--- WHAT THE TASK ASKS ---
Find the line in the entries below that contains "How $K$ changes". Repeat it exactly, and every line after it through the line that contains "removing any other reactant or product".

--- DATASET RECORDS ---
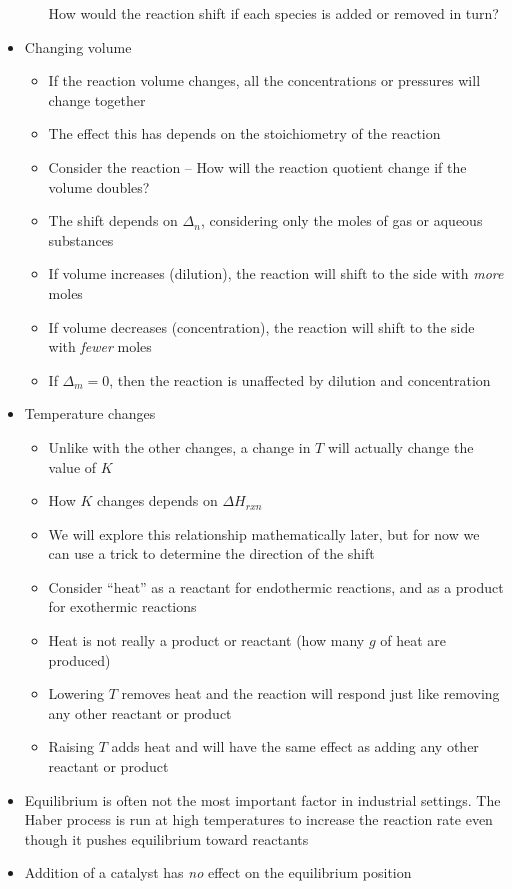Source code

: \documentclass[12pt, openany, letterpaper]{memoir}
\begin{document}
\begin{itemize}
\begin{itemize}
		How would the reaction shift if each species is added or removed in turn?
	\end{itemize}
	\item Changing volume
	\begin{itemize}
		\item If the reaction volume changes, all the concentrations or pressures will change together
		\item The effect this has depends on the stoichiometry of the reaction
		\item Consider the reaction  -- How will the reaction quotient change if the volume doubles?
		\item The shift depends on $\Delta_n$, considering only the moles of gas or aqueous substances
		\item If volume increases (dilution), the reaction will shift to the side with \emph{more} moles
		\item If volume decreases (concentration), the reaction will shift to the side with \emph{fewer} moles
		\item If $\Delta_m=0$, then the reaction is unaffected by dilution and concentration
	\end{itemize}
	\item Temperature changes
	\begin{itemize}
		\item Unlike with the other changes, a change in $T$ will actually change the value of $K$
		\item How $K$ changes depends on $\Delta H_{rxn}$
		\item We will explore this relationship mathematically later, but for now we can use a trick to determine the direction of the shift
		\item Consider ``heat'' as a reactant for endothermic reactions, and as a product for exothermic reactions
		\item Heat is not really a product or reactant (how many $g$ of heat are produced)
		\item Lowering $T$ removes heat and the reaction will respond just like removing any other reactant or product
		\item Raising $T$ adds heat and will have the same effect as adding any other reactant or product
	\end{itemize}
	\item Equilibrium is often not the most important factor in industrial settings. The Haber process is run at high temperatures to increase the reaction rate even though it pushes equilibrium toward reactants
	\item Addition of a catalyst has \emph{no} effect on the equilibrium position
\end{itemize}
\end{document}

--- RESPONSE TO THIS EXERCISE ---
		\item How $K$ changes depends on $\Delta H_{rxn}$
		\item We will explore this relationship mathematically later, but for now we can use a trick to determine the direction of the shift
		\item Consider ``heat'' as a reactant for endothermic reactions, and as a product for exothermic reactions
		\item Heat is not really a product or reactant (how many $g$ of heat are produced)
		\item Lowering $T$ removes heat and the reaction will respond just like removing any other reactant or product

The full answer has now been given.